(Stored data)
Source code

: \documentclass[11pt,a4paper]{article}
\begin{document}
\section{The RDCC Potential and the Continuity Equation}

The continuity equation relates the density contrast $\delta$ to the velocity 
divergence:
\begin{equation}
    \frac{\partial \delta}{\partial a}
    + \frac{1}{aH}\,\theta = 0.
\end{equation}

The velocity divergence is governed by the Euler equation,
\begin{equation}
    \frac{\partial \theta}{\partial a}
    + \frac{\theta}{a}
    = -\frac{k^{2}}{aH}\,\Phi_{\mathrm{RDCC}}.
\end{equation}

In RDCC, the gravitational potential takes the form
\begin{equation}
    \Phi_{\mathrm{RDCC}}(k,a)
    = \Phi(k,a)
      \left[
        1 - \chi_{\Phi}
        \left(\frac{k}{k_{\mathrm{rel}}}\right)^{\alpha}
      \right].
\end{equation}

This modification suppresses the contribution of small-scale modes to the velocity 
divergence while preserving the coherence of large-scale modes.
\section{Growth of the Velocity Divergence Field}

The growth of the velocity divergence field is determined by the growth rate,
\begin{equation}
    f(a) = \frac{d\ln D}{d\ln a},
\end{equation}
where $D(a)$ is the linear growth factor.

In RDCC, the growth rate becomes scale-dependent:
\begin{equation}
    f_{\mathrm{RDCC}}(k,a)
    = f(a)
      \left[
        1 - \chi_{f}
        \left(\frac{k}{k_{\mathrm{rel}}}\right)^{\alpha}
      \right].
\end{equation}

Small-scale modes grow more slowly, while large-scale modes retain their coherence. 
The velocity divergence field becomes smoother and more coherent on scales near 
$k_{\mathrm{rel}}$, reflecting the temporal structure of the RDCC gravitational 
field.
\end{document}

#### [AIM OF THE TASK]
All lines from the one with "In RDCC, the gravitational" through the end of the data must be repeated exactly, and nothing else may be repeated.

#### [PROBLEM SOLUTION]
In RDCC, the gravitational potential takes the form
\begin{equation}
    \Phi_{\mathrm{RDCC}}(k,a)
    = \Phi(k,a)
      \left[
        1 - \chi_{\Phi}
        \left(\frac{k}{k_{\mathrm{rel}}}\right)^{\alpha}
      \right].
\end{equation}

This modification suppresses the contribution of small-scale modes to the velocity 
divergence while preserving the coherence of large-scale modes.
\section{Growth of the Velocity Divergence Field}

The growth of the velocity divergence field is determined by the growth rate,
\begin{equation}
    f(a) = \frac{d\ln D}{d\ln a},
\end{equation}
where $D(a)$ is the linear growth factor.

In RDCC, the growth rate becomes scale-dependent:
\begin{equation}
    f_{\mathrm{RDCC}}(k,a)
    = f(a)
      \left[
        1 - \chi_{f}
        \left(\frac{k}{k_{\mathrm{rel}}}\right)^{\alpha}
      \right].
\end{equation}

Small-scale modes grow more slowly, while large-scale modes retain their coherence. 
The velocity divergence field becomes smoother and more coherent on scales near 
$k_{\mathrm{rel}}$, reflecting the temporal structure of the RDCC gravitational 
field.
\end{document}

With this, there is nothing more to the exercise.